Far as I can tell given the rectangular 2:1 ratio limitation, the inside corners should touch each other, or perhaps even shave the corners off to push them closer together, depending on the pole count. if the pole count is nearly infinite, they should be spaced about 1/8th of their width, apart. this fits the standard 150/180 degree arc that nearly every electrical machine uses. while the exact arc is selected to minimize cogging for iron cores, anything significantly less reduces the voltage.

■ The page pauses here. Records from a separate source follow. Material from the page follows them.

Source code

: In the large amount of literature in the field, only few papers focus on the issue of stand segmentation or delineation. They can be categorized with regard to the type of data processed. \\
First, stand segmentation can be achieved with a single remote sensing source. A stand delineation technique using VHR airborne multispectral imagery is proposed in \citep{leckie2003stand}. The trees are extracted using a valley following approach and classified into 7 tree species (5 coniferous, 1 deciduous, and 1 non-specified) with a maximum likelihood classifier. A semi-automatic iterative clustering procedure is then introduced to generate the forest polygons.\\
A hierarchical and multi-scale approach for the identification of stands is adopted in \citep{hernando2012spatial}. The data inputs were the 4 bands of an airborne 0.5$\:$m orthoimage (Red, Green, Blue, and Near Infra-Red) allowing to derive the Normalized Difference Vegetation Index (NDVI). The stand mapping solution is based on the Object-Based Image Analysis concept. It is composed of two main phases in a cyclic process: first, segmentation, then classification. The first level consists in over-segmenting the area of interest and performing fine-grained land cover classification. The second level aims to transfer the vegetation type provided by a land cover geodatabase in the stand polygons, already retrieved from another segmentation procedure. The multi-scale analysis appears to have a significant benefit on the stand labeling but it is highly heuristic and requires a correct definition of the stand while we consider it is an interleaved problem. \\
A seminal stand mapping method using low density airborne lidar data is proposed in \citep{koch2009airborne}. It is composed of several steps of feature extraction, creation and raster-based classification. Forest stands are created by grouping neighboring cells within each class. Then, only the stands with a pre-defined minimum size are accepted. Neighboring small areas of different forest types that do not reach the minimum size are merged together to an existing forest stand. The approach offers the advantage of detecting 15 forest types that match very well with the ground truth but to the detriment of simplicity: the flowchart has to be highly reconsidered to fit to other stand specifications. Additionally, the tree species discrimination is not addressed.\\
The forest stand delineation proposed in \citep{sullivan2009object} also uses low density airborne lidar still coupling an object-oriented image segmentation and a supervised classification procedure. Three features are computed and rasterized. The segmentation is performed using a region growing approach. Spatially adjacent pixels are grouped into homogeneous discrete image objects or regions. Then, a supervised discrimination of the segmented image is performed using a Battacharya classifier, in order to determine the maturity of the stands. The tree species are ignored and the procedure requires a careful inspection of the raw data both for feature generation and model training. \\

However, given copper is one third the price per cubic inch of neodymium magnet.. there may be some marginal gain to be made by increasing the diameter. but the only reason i can come up with is because it increases the surface area available for cooling the coil.*
I have said this years ago, but the coils should be overlapping, trapezoidal and pressed. thanks to three-d printers you could print coil forms to wind the coils on, but you can make them from wood too. when you have an overlapping coil set, you get nearly double the copper density compared to discrete single coils spaced out like donuts on a tray.
with the large inside to outside diameters made by using 2 or 3 inch long magnets and >12 inch diameter disks, you have no shortage of space on the ID for the end turns of the copper coils, unlike the iron core examples where the optimal figures are more like 12 inch diameter disk, and 4 inch long pie shaped magnets.
*and i'm not sure this is helpful either because reduced emf and higher harmonic content only makes matters worse.
on the plus side however, more copper equals more thermal mass. so the greater thermal mass may offset reduced efficiency.